Nosferatu (1922)
10/10
This Is Definitely Not Hollywood
12 May 2006
When the American industry got around to making it's vampire entry they must have felt that U.S. audiences needed their monster to be softened. What a difference between the two interpretations!

While Hollywood was smart enough to cast an east Europe type (Lugosi) they lessened the dread factor considerably by dressing him up in formalwear and giving him no real teeth to speak of. Orlock has teeth and they look very, very sharp indeed. The hollywoodized Dracula looks less like a monster and more like a romantic leading man when contrasted to the Orlock character of this German film. No one will ever attach 'romantic' to their description of Count Orlock.

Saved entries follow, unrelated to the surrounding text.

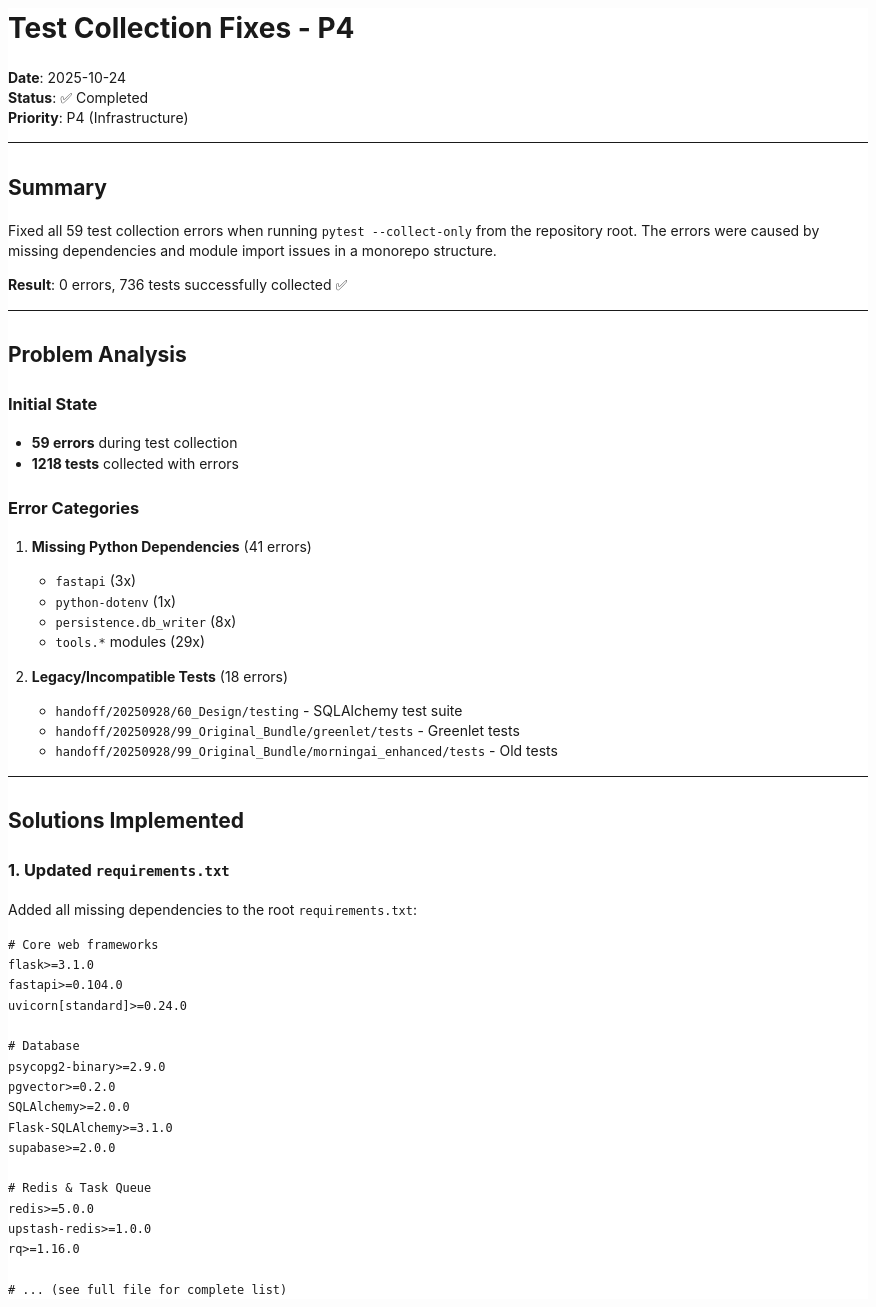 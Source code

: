 # Test Collection Fixes - P4

**Date**: 2025-10-24  
**Status**: ✅ Completed  
**Priority**: P4 (Infrastructure)

---

## Summary

Fixed all 59 test collection errors when running `pytest --collect-only` from the repository root. The errors were caused by missing dependencies and module import issues in a monorepo structure.

**Result**: 0 errors, 736 tests successfully collected ✅

---

## Problem Analysis

### Initial State
- **59 errors** during test collection
- **1218 tests** collected with errors

### Error Categories

1. **Missing Python Dependencies** (41 errors)
   - `fastapi` (3x)
   - `python-dotenv` (1x)
   - `persistence.db_writer` (8x)
   - `tools.*` modules (29x)

2. **Legacy/Incompatible Tests** (18 errors)
   - `handoff/20250928/60_Design/testing` - SQLAlchemy test suite
   - `handoff/20250928/99_Original_Bundle/greenlet/tests` - Greenlet tests
   - `handoff/20250928/99_Original_Bundle/morningai_enhanced/tests` - Old tests

---

## Solutions Implemented

### 1. Updated `requirements.txt`

Added all missing dependencies to the root `requirements.txt`:

```txt
# Core web frameworks
flask>=3.1.0
fastapi>=0.104.0
uvicorn[standard]>=0.24.0

# Database
psycopg2-binary>=2.9.0
pgvector>=0.2.0
SQLAlchemy>=2.0.0
Flask-SQLAlchemy>=3.1.0
supabase>=2.0.0

# Redis & Task Queue
redis>=5.0.0
upstash-redis>=1.0.0
rq>=1.16.0

# ... (see full file for complete list)
```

Where Lugosi would attempt to convey his brand of menace by means of a penetrating, hypnotic stare and holding up his fingers, Shreck has no need of such staginess. Where 'Dracula' (1931) has fake, vaguely European sets, 'Nosferatu' (1922) is truly Europe. In it's silence Nosferatu feels more ominous than does Dracula, what with his slow, deep-voiced, stilted speech which seems contrived and even unintentionally funny at times (how often have comedians utilized it since?) And wolves and bats are far less creepy (almost noble by comparison) than are rats and spiders. Nothing noble about rats.

I didn't set out to write a disparaging review of 'Dracula'. I've loved the Lugosi version since childhood, but when I saw 'Nosferatu' many years after numerous viewings of the Universal series I realized very quickly that the fear factor of 'Nosferatu' was leagues ahead of the American version, and frankly, I was initially dumbstruck by this fact. I would never have guessed that a silent-era horror film could be so much more striking than the films made over the next five decades!

Whereas Hollywood gave us a fun, not very scary, but deservedly much loved movie classic, F.W. Murnau has given us a fascinating, visionary masterpiece of horror cinema. Students of film art will likely explore 'Nosferatu' more than once.